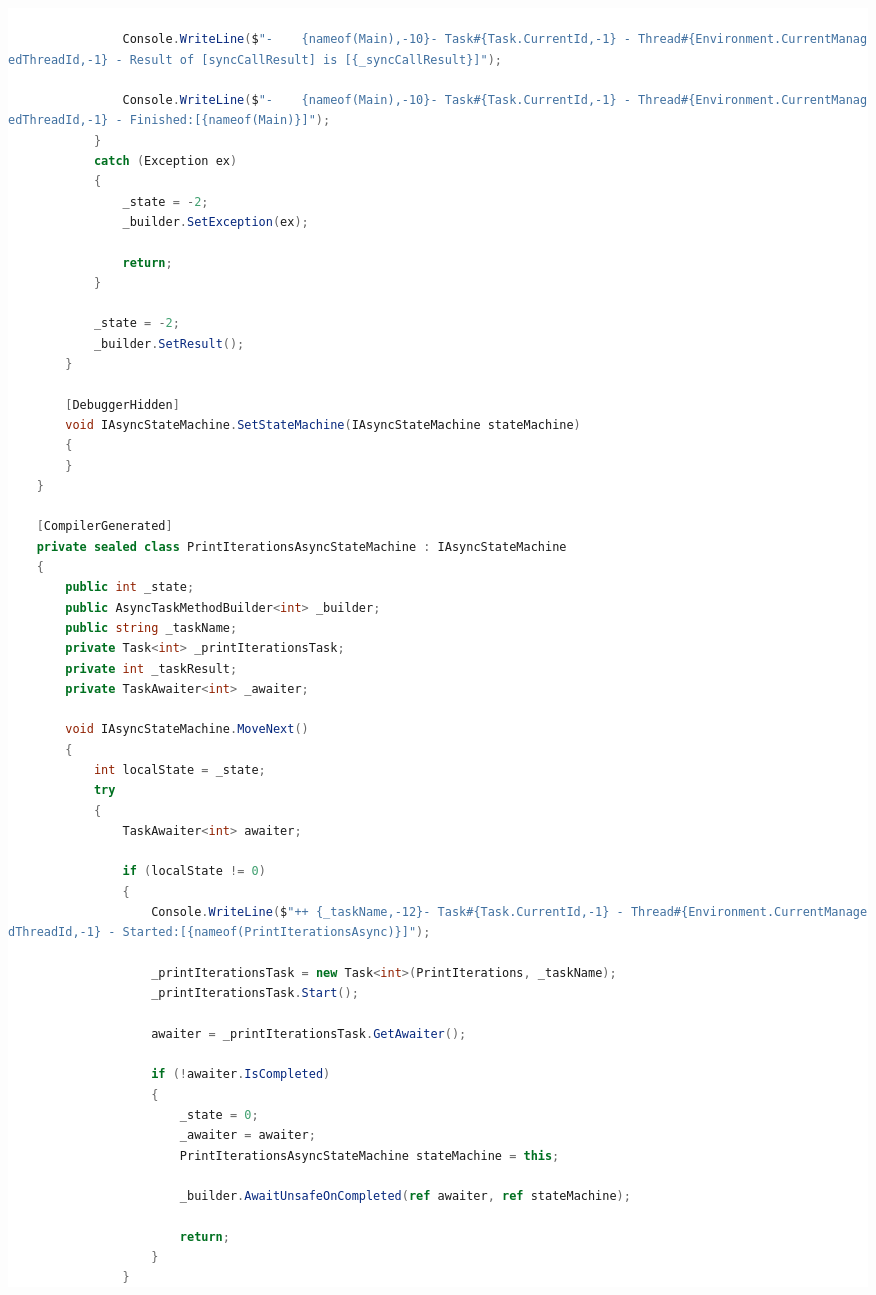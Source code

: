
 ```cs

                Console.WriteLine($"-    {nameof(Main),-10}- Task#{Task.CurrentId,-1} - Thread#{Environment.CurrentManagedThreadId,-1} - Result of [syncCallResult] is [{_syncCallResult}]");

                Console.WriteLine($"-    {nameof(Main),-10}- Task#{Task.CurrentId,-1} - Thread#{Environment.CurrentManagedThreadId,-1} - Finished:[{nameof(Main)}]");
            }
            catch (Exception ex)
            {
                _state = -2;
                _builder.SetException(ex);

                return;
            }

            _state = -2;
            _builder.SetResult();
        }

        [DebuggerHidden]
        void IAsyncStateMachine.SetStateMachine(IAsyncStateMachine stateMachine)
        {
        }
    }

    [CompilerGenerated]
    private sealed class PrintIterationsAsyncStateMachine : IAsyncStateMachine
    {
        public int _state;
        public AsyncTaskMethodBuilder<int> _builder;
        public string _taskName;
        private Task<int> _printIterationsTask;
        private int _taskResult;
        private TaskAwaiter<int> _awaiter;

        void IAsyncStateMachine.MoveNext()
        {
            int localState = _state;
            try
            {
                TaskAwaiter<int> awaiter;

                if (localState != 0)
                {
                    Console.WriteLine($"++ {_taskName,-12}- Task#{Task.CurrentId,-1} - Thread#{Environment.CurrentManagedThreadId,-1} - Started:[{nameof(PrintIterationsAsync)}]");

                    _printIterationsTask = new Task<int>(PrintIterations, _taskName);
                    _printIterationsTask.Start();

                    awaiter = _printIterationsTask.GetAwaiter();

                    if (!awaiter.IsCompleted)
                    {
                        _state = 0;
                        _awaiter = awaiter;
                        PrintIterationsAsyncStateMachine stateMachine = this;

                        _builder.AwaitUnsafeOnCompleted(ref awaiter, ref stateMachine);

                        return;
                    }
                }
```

===============

Work task: Could you report every line of the material that contains the string "public"?

Task output:
        public int _state;
        public AsyncTaskMethodBuilder<int> _builder;
        public string _taskName;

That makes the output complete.